■ Exercise directions ■
A single stretch of the material below is to be transcribed exactly, starting at the line with "# c#-4.0 - 无法将 X 类型的对象转换为 Y" and ending after the line with "interface, compiler-errors, runtime-error".

■ Dataset excerpts ■
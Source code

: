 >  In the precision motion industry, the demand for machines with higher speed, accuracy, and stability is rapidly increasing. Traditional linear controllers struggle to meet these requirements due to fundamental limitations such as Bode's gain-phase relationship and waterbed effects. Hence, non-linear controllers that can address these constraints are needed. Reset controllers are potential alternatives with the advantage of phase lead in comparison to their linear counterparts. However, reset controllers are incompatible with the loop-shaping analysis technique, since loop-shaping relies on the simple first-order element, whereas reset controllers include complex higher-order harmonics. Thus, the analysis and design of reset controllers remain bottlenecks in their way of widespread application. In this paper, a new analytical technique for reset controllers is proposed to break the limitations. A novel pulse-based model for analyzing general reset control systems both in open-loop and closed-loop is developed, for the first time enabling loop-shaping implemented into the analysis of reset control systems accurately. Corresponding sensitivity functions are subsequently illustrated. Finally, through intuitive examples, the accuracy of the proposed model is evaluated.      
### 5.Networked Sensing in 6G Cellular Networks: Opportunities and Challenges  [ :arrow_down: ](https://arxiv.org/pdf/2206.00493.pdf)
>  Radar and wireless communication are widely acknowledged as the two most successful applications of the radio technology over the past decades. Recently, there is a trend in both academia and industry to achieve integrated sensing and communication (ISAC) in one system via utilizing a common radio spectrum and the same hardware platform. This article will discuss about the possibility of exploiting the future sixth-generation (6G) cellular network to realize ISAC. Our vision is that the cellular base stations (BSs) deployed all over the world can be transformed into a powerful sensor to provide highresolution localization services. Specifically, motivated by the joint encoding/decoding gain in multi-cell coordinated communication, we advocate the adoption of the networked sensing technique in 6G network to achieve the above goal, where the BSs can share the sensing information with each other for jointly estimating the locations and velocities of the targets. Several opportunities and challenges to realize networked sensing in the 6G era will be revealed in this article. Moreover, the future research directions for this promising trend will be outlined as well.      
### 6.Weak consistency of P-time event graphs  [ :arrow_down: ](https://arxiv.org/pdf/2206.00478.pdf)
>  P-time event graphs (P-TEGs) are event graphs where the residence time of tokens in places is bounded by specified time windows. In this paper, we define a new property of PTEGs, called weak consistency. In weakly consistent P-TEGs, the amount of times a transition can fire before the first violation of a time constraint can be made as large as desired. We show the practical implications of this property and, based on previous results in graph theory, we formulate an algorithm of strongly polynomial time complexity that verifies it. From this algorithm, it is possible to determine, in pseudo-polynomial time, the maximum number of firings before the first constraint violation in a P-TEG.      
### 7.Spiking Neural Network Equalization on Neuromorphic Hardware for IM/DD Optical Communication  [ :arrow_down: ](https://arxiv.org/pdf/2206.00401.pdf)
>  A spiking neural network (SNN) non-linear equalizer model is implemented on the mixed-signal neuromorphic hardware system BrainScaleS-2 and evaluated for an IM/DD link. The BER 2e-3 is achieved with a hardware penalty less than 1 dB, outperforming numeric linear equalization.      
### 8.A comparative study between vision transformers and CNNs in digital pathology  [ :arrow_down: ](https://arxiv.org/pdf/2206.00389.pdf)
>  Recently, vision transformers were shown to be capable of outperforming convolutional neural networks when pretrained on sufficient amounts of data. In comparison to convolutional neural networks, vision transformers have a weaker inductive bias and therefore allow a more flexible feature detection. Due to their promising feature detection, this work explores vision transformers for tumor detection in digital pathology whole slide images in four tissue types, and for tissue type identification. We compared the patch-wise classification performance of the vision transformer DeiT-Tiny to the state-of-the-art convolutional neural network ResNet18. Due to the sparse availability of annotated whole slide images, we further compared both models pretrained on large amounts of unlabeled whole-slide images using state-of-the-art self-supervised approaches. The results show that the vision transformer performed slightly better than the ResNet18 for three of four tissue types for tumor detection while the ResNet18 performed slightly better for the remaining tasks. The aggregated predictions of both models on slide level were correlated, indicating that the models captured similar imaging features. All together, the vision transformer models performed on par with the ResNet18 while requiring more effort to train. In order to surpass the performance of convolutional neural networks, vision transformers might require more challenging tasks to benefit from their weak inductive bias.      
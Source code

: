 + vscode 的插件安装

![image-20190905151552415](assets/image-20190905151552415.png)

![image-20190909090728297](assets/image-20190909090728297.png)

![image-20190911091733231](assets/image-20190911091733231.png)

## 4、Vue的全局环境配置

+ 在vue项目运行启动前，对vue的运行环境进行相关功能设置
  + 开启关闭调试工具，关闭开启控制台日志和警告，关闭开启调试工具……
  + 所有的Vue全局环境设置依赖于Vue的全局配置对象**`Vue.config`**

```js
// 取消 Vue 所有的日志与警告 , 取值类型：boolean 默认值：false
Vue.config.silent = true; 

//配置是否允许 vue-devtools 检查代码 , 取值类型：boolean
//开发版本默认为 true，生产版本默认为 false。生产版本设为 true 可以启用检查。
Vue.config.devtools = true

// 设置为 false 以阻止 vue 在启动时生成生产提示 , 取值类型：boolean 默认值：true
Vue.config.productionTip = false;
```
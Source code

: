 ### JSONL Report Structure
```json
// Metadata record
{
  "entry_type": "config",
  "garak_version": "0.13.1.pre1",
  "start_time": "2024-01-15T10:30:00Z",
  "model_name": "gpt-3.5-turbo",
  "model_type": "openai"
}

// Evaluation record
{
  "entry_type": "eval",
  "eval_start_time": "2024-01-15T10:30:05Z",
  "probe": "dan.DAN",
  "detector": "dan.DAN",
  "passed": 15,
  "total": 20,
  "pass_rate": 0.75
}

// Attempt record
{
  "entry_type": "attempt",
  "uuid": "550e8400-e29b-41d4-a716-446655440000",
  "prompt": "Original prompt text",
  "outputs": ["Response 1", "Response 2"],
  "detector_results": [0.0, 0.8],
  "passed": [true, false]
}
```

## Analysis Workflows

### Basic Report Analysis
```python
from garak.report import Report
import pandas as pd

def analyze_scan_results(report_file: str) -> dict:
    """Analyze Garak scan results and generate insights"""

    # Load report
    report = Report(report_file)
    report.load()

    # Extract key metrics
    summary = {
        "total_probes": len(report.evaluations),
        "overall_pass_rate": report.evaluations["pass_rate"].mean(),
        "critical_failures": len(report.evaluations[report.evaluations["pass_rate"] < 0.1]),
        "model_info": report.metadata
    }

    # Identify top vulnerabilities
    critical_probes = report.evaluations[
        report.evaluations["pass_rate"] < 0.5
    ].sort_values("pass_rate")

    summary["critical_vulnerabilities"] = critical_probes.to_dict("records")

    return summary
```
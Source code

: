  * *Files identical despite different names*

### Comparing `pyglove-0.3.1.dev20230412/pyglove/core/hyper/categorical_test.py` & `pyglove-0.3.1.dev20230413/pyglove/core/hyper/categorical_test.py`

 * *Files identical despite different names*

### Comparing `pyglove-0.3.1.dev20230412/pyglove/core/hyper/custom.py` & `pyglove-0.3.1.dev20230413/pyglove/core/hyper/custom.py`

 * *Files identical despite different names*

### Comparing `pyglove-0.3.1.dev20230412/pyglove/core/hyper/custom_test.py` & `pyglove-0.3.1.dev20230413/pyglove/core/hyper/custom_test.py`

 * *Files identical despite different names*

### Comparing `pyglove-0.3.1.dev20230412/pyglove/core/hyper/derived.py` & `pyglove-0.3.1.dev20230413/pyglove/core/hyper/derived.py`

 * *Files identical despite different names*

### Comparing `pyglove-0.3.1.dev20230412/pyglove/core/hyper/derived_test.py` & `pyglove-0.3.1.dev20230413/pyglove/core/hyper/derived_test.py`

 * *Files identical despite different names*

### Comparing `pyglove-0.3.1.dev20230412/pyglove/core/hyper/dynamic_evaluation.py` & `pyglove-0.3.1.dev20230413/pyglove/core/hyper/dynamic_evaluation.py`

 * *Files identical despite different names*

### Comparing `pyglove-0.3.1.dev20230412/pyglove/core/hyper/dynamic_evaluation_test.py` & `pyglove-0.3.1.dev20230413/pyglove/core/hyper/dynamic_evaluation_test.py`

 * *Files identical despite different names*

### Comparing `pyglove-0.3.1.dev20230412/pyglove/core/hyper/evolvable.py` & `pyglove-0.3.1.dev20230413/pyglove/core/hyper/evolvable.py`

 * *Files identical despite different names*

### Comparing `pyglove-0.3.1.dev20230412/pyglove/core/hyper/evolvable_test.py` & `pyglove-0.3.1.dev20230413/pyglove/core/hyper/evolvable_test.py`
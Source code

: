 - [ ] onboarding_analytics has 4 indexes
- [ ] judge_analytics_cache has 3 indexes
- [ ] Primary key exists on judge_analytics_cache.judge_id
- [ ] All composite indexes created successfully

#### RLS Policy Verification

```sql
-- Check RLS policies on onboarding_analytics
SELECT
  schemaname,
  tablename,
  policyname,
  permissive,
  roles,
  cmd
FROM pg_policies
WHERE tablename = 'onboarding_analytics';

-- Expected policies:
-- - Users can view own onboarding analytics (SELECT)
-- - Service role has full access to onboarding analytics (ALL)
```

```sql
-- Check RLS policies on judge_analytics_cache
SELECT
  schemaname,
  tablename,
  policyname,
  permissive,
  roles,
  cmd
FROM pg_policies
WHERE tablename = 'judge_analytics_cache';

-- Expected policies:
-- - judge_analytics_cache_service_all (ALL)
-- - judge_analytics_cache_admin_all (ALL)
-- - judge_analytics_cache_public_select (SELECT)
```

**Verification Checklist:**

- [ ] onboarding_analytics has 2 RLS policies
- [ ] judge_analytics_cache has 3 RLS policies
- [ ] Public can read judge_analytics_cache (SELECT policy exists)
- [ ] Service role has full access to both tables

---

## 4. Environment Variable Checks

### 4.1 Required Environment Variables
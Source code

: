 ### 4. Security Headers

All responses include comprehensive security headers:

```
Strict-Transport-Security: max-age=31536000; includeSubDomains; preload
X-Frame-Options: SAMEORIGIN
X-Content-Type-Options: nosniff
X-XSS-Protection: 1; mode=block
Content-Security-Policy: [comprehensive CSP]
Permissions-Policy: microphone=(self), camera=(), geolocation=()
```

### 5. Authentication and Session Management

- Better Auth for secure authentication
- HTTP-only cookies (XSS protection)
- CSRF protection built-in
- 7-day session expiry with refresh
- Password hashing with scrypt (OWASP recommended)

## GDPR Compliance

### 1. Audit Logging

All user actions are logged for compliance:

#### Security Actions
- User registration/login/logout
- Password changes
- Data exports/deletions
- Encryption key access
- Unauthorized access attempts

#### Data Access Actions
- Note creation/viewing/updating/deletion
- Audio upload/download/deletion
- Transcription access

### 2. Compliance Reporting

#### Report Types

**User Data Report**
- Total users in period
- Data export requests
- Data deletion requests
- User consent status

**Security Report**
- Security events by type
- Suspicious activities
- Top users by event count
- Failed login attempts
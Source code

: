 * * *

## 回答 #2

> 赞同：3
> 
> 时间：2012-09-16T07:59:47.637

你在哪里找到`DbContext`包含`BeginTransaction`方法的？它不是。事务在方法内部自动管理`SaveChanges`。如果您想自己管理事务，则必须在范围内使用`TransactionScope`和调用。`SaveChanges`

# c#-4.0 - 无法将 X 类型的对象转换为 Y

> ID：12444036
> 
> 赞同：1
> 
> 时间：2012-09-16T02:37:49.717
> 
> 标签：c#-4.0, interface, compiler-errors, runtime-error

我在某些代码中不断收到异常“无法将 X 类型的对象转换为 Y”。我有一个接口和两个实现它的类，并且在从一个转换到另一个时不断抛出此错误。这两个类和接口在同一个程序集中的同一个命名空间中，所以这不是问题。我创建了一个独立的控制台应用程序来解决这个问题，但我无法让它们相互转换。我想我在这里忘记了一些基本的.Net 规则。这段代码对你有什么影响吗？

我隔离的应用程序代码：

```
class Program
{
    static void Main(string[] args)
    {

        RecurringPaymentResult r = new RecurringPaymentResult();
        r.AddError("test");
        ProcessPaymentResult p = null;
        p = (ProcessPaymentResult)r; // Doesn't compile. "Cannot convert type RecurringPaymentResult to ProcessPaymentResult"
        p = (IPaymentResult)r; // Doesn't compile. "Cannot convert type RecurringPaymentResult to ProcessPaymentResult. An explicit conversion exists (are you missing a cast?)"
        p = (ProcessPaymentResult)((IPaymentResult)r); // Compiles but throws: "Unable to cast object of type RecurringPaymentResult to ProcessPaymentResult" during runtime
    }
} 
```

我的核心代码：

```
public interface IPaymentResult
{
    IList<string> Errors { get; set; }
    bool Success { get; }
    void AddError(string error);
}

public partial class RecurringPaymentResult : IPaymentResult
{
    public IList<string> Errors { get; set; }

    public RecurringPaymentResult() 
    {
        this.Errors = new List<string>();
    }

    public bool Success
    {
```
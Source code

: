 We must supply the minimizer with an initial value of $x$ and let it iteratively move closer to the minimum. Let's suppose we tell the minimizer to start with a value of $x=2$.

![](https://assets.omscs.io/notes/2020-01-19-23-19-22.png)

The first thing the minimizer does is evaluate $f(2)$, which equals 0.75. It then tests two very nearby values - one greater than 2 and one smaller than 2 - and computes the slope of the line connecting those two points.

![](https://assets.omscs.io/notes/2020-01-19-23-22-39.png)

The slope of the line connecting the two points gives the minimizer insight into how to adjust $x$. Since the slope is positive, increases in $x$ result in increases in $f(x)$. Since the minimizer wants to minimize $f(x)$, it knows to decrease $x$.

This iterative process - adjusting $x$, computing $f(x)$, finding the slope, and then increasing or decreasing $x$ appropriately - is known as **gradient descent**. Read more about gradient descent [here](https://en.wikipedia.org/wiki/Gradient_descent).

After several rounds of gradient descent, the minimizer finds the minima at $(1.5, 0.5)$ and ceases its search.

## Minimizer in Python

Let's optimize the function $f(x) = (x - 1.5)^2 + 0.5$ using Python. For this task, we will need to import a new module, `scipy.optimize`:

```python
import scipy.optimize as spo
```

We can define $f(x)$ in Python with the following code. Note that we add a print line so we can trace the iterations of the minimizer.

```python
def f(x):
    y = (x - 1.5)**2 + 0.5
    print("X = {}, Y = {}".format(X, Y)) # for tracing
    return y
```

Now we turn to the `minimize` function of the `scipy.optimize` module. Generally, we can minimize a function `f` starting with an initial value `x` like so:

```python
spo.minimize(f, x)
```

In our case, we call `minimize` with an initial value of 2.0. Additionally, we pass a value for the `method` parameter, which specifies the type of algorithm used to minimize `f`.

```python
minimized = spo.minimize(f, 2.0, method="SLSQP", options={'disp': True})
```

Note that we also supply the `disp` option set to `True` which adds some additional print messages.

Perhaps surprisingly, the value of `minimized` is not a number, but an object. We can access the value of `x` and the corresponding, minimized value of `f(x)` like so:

■ Result of this exercise ■
# c#-4.0 - 无法将 X 类型的对象转换为 Y

> ID：12444036
> 
> 赞同：1
> 
> 时间：2012-09-16T02:37:49.717
> 
> 标签：c#-4.0, interface, compiler-errors, runtime-error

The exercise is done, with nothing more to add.